Di Pietro Pompei

SAN BENEDETTO DEL TRONTO A tirar dentro la storia del secolo passato, non è cosa da potersi fare in poche righe. C’è stato di tutto dalle forme più aberranti del qualunquismo agli esempi sublimi di altruismo, dalla devastazione più scellerata ad un progresso mai conosciuto. Gli storici avranno un gran daffare a catalogare il tutto, ancor di più a posizionarlo sulla scala dei valori. È questione anche del proprio colore di lenti a relativizzare i giudizi.
La cosa peggiore in questo compito è quel pizzico di nostalgia in cui si possono mescolare il vissuto proprio, i propri risultati e l’evolversi oggettivo degli avvenimenti.
La nostalgia è fondamentalmente antistorica, è basata su uno stato d’animo inquieto e insoddisfatto in contrasto costante con il sentimento della pace. Non per nulla i nostalgici cioè quelli che si voltano indietro, sia nella Mitologia sia nella Bibbia, si appesantiscono a tal punto che è impedito loro di avanzare. La nostalgia non ha nulla a che vedere con la ricerca delle proprie radici, queste vanno intese come il chiodo che dà senso alla catena che continua ad inanellarsi in prospettiva futura. I momenti di vuoto desiderano copiare il passato sic et simpliciter, nel ristagno di un presente incapace di una speranza.

La politica che stiamo vivendo è nutrita di nostalgici che non riescono a scrollarsi di dosso un passato romantizzato. Tutto viene miticizzato. Per politica non va intesa solo quella partitica, ma il quotidiano con il suo incedere inarrestabile. Il mito annebbia la storia e dà del passato una falsa immagine. Da quanti miti siamo circondati, con in più la mitizzazione anche del presente. E mentre da un lato piangiamo la precarietà del lavoro, le nuove povertà economiche e morali, la fatica delle famiglie, dall’altro ci sono sfilate di Vip ad eccitare le folle. E che dire di chi funambola dietro ad un pallone?

A Napoli Maradona ha il suo altare!
Il Che Guevara campeggia ancora sulle magliette e qua e là trova un concorrente nella faccia barbuta di Garibaldi. Il mitico eroe dei due mondi conteso tra destra e sinistra.
Balzato dai nostri “Sussidiari” quando si marciava in camicia nera, approdato tra i partigiani dal colore spiccatamente rosso, oggi riverito in parte da chi non ha un colore ben definito, e in parte strattonato da chi si bea del colore verde.

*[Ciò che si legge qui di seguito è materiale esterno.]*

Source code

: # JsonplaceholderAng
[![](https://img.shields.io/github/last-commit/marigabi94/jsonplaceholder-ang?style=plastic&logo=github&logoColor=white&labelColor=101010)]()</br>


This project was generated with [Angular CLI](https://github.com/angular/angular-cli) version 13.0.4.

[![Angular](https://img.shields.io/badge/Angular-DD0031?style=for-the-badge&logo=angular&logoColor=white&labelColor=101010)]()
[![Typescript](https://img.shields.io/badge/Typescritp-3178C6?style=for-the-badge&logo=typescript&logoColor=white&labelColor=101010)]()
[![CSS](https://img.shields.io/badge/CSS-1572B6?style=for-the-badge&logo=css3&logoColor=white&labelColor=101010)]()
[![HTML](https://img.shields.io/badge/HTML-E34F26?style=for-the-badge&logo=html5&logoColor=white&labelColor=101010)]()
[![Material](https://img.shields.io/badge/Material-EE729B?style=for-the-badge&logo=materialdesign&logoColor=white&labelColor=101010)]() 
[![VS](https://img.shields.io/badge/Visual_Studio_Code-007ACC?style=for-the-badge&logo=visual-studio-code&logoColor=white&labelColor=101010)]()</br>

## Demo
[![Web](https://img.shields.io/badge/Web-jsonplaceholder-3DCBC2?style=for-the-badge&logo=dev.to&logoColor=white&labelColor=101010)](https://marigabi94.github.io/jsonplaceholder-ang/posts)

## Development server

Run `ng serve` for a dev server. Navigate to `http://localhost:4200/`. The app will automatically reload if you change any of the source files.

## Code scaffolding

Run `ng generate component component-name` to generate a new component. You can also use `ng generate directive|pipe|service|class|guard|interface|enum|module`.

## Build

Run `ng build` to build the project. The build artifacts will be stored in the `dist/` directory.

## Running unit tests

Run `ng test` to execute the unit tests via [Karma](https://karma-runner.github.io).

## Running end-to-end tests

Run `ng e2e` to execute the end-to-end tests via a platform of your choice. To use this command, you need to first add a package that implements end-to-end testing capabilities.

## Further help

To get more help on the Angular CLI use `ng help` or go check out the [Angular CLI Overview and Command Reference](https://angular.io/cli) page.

C’è chi mitizza, nonostante i muri abbattuti che hanno messo in mostra i falsi storici, il ritorno al Comunismo, senza o con la violenza, e chi propone in faccia ai due terzi della popolazione del mondo che soffre miseria e fame, un liberalismo sfacciato.

E in questo mondo di “nostalgici” si fa fatica a fare quel salto di qualità che tutti, nelle parole, auspichiamo. Come ad esempio nella scuola, quanti vorrebbero tornare ai metodi maneschi per imporre una disciplina ottenuta con punizioni corporali che spesso erano forme di vera e propria violenza. Anche nella Chiesa i cambiamenti non sempre sono accettati, rimpiangendo comportamenti non essenziali alla vita religiosa e alla nostra fede. E si protesta nella convinzione che si è sempre nel giusto facendo delle proprie idee la base della verità. Quindi anche nella Chiesa c’è chi vive di nostalgia di un passato che viene idealizzato e chi ne trae occasione per dividere faziosamente come al tempo di San Paolo: io sono di Paolo, io di Pietro…(1Cor.);io sono di Benedetto XVI, io di Francesco.

La solita vecchia storia…ci sono sempre pretesti per ripeterla.

In questi comportamenti c’è una virtù che viene spesso ignorata: l’umiltà.